**Task statement**
Two lines below mark the span: the one containing "- 若从未在后台设置游戏，可点击 AppID" and the one containing "Cocos AppID** ，选择需要使用服务的游戏，点击关联按钮。". Set down both, plus every line between, exactly as they stand, and nothing else.

::: Data section

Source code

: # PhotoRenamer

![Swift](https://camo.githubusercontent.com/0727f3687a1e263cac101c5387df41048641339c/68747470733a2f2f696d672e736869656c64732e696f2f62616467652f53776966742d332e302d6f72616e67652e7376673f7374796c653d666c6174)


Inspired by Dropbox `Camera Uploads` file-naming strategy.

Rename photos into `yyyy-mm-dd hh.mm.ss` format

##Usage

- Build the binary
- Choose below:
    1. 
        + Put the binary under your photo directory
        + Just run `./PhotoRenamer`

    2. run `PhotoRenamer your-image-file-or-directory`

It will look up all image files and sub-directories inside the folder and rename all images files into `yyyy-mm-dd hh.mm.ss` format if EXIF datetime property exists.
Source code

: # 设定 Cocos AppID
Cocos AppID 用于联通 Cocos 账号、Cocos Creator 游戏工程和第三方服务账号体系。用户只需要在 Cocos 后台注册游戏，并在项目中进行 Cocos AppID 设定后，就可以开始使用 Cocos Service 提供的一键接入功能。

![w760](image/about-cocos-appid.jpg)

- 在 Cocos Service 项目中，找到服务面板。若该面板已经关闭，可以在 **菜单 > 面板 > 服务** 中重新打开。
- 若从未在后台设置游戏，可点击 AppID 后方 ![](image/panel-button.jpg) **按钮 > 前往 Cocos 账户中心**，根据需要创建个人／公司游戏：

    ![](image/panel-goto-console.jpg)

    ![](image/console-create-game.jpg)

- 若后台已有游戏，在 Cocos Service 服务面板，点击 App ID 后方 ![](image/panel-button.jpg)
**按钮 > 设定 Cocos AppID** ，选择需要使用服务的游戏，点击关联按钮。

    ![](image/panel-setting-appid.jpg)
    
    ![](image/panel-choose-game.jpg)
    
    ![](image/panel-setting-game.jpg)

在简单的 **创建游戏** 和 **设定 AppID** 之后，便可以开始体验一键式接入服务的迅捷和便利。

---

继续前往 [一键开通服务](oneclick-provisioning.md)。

::::::

**Written reply**
- 若从未在后台设置游戏，可点击 AppID 后方 ![](image/panel-button.jpg) **按钮 > 前往 Cocos 账户中心**，根据需要创建个人／公司游戏：

    ![](image/panel-goto-console.jpg)

    ![](image/console-create-game.jpg)

- 若后台已有游戏，在 Cocos Service 服务面板，点击 App ID 后方 ![](image/panel-button.jpg)
**按钮 > 设定 Cocos AppID** ，选择需要使用服务的游戏，点击关联按钮。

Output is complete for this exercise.